SOURCE INFORMATION Block Start

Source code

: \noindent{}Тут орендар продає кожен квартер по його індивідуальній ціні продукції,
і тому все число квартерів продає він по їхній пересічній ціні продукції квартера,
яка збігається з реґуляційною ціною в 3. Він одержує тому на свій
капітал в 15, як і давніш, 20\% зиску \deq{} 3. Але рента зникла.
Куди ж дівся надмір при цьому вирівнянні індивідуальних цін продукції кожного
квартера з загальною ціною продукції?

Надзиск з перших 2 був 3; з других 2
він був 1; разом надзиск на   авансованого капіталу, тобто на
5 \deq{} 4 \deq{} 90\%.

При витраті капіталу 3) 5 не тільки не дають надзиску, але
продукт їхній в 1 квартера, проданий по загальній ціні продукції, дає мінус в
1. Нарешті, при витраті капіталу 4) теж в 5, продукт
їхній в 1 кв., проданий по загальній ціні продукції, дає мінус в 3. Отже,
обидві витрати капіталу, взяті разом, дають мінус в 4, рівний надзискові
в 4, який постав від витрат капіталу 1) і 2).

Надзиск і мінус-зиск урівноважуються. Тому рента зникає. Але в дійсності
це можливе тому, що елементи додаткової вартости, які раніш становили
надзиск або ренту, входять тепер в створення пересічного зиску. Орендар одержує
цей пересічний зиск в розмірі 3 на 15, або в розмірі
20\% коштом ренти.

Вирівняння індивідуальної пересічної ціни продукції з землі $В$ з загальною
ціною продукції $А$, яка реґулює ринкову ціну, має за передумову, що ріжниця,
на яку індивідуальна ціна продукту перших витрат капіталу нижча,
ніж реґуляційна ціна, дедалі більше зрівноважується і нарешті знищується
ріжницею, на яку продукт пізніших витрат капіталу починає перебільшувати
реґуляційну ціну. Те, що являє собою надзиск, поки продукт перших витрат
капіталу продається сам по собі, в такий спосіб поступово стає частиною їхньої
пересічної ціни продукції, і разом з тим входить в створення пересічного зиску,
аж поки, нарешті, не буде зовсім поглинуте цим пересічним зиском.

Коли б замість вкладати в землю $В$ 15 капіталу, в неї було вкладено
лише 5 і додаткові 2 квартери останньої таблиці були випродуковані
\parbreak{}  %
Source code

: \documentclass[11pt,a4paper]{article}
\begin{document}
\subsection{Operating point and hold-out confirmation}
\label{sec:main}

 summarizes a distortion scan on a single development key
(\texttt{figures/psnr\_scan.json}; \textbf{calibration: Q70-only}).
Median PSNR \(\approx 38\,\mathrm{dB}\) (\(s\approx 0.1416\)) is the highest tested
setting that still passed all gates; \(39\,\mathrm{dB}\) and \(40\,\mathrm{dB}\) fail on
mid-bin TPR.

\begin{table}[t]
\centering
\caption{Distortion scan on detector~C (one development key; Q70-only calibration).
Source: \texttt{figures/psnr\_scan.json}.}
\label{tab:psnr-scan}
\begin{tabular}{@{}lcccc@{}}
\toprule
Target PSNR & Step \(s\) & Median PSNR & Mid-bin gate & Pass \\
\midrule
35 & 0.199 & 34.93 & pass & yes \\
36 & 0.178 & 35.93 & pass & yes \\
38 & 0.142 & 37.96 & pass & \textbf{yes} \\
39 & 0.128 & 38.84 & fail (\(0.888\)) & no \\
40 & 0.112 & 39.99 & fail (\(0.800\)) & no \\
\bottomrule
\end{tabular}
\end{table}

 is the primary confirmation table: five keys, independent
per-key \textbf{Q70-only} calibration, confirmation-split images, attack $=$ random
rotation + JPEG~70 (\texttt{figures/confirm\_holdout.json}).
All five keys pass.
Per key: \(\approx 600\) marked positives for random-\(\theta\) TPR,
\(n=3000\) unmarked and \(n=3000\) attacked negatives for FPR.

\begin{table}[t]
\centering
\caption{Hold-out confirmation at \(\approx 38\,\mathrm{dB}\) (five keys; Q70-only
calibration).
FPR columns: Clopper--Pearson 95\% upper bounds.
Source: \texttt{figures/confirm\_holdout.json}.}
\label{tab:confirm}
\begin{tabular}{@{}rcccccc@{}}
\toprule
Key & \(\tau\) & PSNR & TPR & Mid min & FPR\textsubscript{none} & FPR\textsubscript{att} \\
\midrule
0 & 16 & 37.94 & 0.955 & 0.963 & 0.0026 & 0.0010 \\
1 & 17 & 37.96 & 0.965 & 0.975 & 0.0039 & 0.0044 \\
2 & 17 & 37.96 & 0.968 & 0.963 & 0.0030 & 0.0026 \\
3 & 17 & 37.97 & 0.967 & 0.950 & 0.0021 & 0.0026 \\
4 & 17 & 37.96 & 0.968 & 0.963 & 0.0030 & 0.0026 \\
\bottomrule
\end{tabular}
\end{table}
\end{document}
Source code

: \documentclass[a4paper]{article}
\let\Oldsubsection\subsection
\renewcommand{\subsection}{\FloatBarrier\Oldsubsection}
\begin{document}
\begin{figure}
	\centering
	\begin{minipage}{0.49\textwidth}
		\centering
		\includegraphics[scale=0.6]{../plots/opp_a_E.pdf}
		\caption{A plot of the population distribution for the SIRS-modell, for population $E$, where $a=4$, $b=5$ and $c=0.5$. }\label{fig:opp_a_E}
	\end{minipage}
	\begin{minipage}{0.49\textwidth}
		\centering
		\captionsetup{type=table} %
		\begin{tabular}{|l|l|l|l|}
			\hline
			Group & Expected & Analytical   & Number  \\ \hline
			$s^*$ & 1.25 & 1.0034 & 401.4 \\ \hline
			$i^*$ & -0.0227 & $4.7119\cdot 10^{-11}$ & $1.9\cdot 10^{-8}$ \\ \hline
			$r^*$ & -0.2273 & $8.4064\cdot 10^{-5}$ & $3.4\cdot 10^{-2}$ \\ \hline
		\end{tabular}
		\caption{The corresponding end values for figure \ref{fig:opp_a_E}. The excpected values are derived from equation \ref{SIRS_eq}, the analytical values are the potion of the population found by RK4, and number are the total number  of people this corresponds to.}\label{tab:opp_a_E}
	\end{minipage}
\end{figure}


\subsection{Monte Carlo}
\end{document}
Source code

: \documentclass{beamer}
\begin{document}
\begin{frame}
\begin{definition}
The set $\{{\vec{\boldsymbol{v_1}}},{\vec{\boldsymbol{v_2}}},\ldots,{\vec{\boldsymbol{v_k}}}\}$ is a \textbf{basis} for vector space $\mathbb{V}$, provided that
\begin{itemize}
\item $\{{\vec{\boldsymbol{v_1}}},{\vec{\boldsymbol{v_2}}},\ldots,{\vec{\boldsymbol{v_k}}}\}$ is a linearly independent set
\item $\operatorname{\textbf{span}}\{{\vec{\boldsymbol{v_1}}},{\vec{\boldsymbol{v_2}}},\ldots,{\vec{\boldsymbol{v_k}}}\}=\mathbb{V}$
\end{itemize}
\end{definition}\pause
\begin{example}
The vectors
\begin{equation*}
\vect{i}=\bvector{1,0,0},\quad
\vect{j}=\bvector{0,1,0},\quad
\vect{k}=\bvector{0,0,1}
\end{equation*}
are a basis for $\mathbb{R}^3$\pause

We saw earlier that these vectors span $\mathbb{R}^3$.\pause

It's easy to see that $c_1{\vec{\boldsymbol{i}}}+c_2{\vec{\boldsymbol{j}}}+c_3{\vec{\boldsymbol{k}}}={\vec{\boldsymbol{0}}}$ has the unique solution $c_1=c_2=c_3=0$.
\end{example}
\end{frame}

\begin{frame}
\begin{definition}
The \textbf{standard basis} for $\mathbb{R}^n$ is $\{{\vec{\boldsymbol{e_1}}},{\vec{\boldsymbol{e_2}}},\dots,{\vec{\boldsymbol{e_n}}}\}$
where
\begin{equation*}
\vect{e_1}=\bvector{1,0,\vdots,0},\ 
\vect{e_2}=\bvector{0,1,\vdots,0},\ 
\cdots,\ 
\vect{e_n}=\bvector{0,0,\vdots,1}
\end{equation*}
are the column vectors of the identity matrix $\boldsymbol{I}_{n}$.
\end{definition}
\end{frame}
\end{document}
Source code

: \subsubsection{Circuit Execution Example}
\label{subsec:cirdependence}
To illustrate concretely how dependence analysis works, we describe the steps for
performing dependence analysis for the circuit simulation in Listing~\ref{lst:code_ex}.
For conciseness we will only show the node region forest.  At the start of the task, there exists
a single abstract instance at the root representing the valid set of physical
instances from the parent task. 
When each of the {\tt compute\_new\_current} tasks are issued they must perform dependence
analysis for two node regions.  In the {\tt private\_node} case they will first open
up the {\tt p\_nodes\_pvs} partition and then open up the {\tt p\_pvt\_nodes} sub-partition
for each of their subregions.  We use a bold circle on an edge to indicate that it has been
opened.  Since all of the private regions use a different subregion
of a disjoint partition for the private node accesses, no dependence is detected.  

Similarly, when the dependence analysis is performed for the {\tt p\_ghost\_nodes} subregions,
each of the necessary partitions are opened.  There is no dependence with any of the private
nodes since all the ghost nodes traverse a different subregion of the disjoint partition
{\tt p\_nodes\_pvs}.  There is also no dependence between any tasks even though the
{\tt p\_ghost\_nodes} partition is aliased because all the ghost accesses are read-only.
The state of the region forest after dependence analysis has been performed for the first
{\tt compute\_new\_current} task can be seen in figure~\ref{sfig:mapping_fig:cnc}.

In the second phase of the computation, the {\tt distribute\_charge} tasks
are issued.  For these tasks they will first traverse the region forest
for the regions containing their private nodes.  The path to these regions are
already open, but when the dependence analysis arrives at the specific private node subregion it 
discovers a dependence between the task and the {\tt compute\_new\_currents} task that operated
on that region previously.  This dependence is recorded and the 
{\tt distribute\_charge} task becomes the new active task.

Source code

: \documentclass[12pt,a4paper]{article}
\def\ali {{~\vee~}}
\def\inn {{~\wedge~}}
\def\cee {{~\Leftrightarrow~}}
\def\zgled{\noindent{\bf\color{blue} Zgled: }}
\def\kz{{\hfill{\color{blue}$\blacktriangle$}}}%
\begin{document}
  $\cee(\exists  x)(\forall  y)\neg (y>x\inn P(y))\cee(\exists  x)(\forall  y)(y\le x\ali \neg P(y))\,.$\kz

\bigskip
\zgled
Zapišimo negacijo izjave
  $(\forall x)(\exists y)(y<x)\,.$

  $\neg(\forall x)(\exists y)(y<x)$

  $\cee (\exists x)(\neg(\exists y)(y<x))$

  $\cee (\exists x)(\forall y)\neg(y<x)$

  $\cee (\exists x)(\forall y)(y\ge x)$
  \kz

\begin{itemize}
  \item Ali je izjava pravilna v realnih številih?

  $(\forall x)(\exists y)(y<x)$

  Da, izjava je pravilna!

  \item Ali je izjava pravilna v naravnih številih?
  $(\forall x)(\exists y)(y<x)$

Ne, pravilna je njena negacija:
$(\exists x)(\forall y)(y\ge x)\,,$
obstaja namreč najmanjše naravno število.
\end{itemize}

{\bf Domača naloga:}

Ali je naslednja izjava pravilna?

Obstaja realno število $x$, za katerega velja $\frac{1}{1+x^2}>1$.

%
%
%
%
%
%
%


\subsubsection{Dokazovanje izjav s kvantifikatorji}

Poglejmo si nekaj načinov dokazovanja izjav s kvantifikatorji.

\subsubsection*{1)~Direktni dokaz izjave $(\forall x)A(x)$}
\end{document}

SOURCE INFORMATION Block End

#### [ACTIVITY]
If a line in the records contains the word "дають", copy it out.

#### [RESULT BELOW]
При витраті капіталу 3) 5 не тільки не дають надзиску, але
обидві витрати капіталу, взяті разом, дають мінус в 4, рівний надзискові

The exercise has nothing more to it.